PHILIPSBURG (DCOMM):--- Wednesday, June 5, marked World Environment Day. The theme for 2024 is: “Our Land. Our future.”

World Environment Day 2024 focused on land restoration, halting desertification and building drought resilience under the slogan “Our land. Our future. We are #GenerationRestoration.” We cannot turn back time, but we can grow forests, revive water sources, and bring back soil. We are the generation that can make peace with land.

According to the Caribbean Public Health Agency (CARPHA), Caribbean small island developing states face a unique vulnerability to the effects of climate change, namely high temperatures, droughts, rising sea levels, flooding and more intense and frequent storms.

“These effects cause detrimental challenges for crucial industries, infrastructure, the region’s ecosystems and unique biodiversity and communities. Highly dependent industries such as tourism and agriculture are already seeing worrying trends associated with climate change such as food insecurity and loss or deterioration of ecosystems and natural attractions.

“Coupled with the impact of climate change, non-climatic or human activities further propel the prevalence of land degradation, water stress and threaten sustainable land management efforts,” CARPHA pointed out.

2024 will mark the 30th anniversary of the United Nations (UN) Convention to Combat Desertification. The sixteenth session of the Conference of the Parties (COP 16) to the United Nations Convention to Combat Desertification (UNCCD) will be held in the Saudi capital, Riyadh, from 2 to 13 December 2024.

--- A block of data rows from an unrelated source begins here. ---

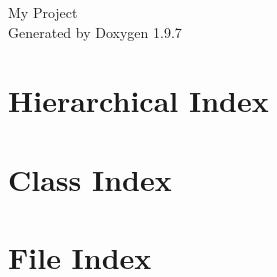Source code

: \documentclass[twoside]{book}
\newcommand{\+}{\discretionary{\mbox{\scriptsize$\hookleftarrow$}}{}{}}
\newcommand{\clearemptydoublepage}{%
    \newpage{\pagestyle{empty}\cleardoublepage}%
  }
\begin{document}
  \raggedbottom
    \hypersetup{pageanchor=false,
                bookmarksnumbered=true,
                pdfencoding=unicode
               }
  \begin{titlepage}
  \vspace*{7cm}
  \begin{center}%
  {\Large My Project}\\
  \vspace*{1cm}
  {\large Generated by Doxygen 1.9.7}\\
  \end{center}
  \end{titlepage}
  \clearemptydoublepage
  \tableofcontents
  \clearemptydoublepage
  \hypersetup{pageanchor=true}
\chapter{Hierarchical Index}

\chapter{Class Index}

\chapter{File Index}

\end{document}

Collective Preventive Services (CPS) department in the Ministry of Public Health, Social Development and Labour, as part of its annual calendar of awareness activities, is calling on the community to join the global movement to bring about awareness to the ongoing balance among human activity, economic development and nature in the preservation of biodiversity and ecosystem sustainability.

All over the world, ecosystems are threatened. From forests and drylands to farmlands and lakes, natural spaces on which humanity’s existence depends are reaching a tipping point.

According to the UN Convention to Combat Desertification, up to 40 per cent of the planet’s land is degraded, directly affecting half of the world’s population. The number and duration of droughts has increased by 29 per cent since 2000 – without urgent action, droughts may affect over three-quarters of the world's population by 2050.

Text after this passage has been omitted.